É interessante ver a Nexon sendo proativa nesse sentido, porque geralmente as empresas esperam o jogo morrer para tentar consertar a economia de poder. Ao ajustar a Serena e a Ines agora, eles estão tentando criar um ecossistema onde a evolução do jogo aconteça de forma horizontal, e não apenas vertical. Isso significa que novos personagens devem trazer mecânicas novas e interessantes, e não apenas números de dano maiores que os anteriores.
Para quem joga no Xbox, a expectativa é que essas mudanças tornem as incursões mais dinâmicas. Não há nada mais chato do que entrar em uma missão e ver que todo mundo está usando a mesma build idêntica porque é a única que funciona. Quando a diversidade volta, o jogo ganha vida nova e o hype se mantém por muito mais tempo, evitando aquela queda brusca de jogadores após o lançamento da primeira temporada.

Claro que sempre tem aquele grupo de jogadores que odeia qualquer nerf, mesmo que seja para o bem do jogo. Mas, sendo sincero, prefiro mil vezes um personagem levemente ajustado do que um jogo onde 90% do elenco é inútil. Se a Nexon conseguir manter essa consistência, The First Descendant tem tudo para se consolidar como um peso pesado do gênero, especialmente se continuarem ouvindo a comunidade e ajustando os parafusos rapidamente.
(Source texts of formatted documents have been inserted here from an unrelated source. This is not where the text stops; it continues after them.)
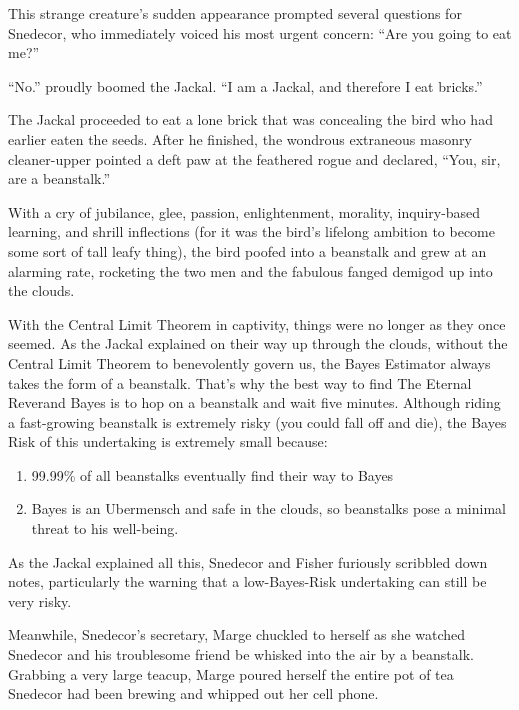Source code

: \documentclass{article}
\begin{document}
This strange creature's sudden appearance prompted several questions for Snedecor, who immediately voiced his most urgent concern: ``Are you going to eat me?'' \newline

``No.'' proudly boomed the Jackal. ``I am a Jackal, and therefore I eat bricks.'' \newline

The Jackal proceeded to eat a lone brick that was concealing the bird who had earlier eaten the seeds. After he finished, the wondrous extraneous masonry cleaner-upper pointed a deft paw at the feathered rogue and declared, ``You, sir, are a beanstalk.'' \newline

With a cry of jubilance, glee, passion, enlightenment, morality, inquiry-based learning, and shrill inflections (for it was the bird's lifelong ambition to become some sort of tall leafy thing), the bird poofed into a beanstalk and grew at an alarming rate, rocketing the two men and the fabulous fanged demigod up into the clouds. \newline

With the Central Limit Theorem in captivity, things were no longer as they once seemed. As the Jackal explained on their way up through the clouds, without the Central Limit Theorem to benevolently govern us, the Bayes Estimator always takes the form of a beanstalk. That's why the best way to find The Eternal Reverand Bayes is to hop on a beanstalk and wait five minutes. Although riding a fast-growing beanstalk is extremely risky (you could fall off and die), the Bayes Risk of this undertaking is extremely small because:

\begin{enumerate}
\item 99.99\% of all beanstalks eventually find their way to Bayes
\item Bayes is an Ubermensch and safe in the clouds, so beanstalks pose a minimal threat to his well-being.
\end{enumerate}
As the Jackal explained all this, Snedecor and Fisher furiously scribbled down notes, particularly the warning that a low-Bayes-Risk undertaking can still be very risky.


Meanwhile, Snedecor's secretary, Marge chuckled to herself as she watched Snedecor and his troublesome friend be whisked into the air by a beanstalk. Grabbing a very large teacup, Marge poured herself the entire pot of tea Snedecor had been brewing and whipped out her cell phone. 
\end{document}
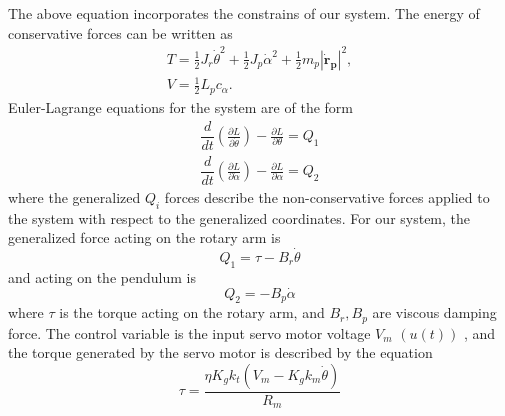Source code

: \documentclass[superscriptaddress,floatfix,reprint,amssymb, amsmath,aps, pre]{revtex4-1}
\begin{document}
{{\begin{equation}
        \end{equation}
        The above equation incorporates the constrains of our system. The energy of conservative forces can be written as 
        \begin{gather}
            T = \frac{1}{2} J_r \dot \theta^2 + \frac{1}{2} J_p \dot \alpha^2 + \frac{1}{2} m_p |\mathbf{\dot r_p}|^2, \\
            V = \frac{1}{2} L_p c_\alpha .
        \end{gather}
        Euler-Lagrange equations for the system are of the form 
        \begin{gather}
            \dfrac{d}{dt}\left(\frac{\partial L}{\partial \dot \theta}\right) - \frac{\partial L}{\partial \theta} = Q_1 \\
            \dfrac{d}{dt}\left(\frac{\partial L}{\partial \dot \alpha}\right) - \frac{\partial L}{\partial \alpha} = Q_2
        \end{gather}
        where the generalized \(Q_i\) forces describe the non-conservative forces applied to the system with respect to the generalized coordinates. For our system, the generalized force acting on the rotary arm is 
        \begin{equation}
            Q_1 = \tau -B_r \dot \theta
        \end{equation}
        and acting on the pendulum is 
        \begin{equation}
            Q_2 = -B_p \dot \alpha
        \end{equation}
        where \(\tau\) is the torque acting on the rotary arm, and \(B_r,B_p\) are viscous damping force. The control variable is the input servo motor voltage \(V_m\) \((u(t))\) , and the torque generated by the servo motor is described by the equation \cite{gurocak_rotary_2017}
        \begin{equation}
            \tau = \frac{\eta K_g k_t(V_m - K_g k_m \dot \theta)}{R_m}
        \end{equation}

}}
\end{document}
No fim das contas, o sucesso de um jogo como serviço depende inteiramente de como a empresa lida com o equilíbrio a longo prazo. Não adianta ter gráficos em 4K e 60fps se a gameplay se torna repetitiva e engessada por causa de um meta tóxico. Essa movimentação com a Serena e a Ines é um passo na direção certa, mas ainda precisamos ver como isso vai se comportar na prática durante as raids mais difíceis.

Meu veredito é que a empresa está tentando apagar o incêndio antes que as chamas cresçam. Balancear um jogo massivo é um trabalho ingrato, mas essencial. Se eles mantiverem a transparência nos vídeos de dev notes, a comunidade vai abraçar as mudanças, mesmo que alguns builds favoritas acabem levando um tapa no desempenho para equilibrar a balança do jogo.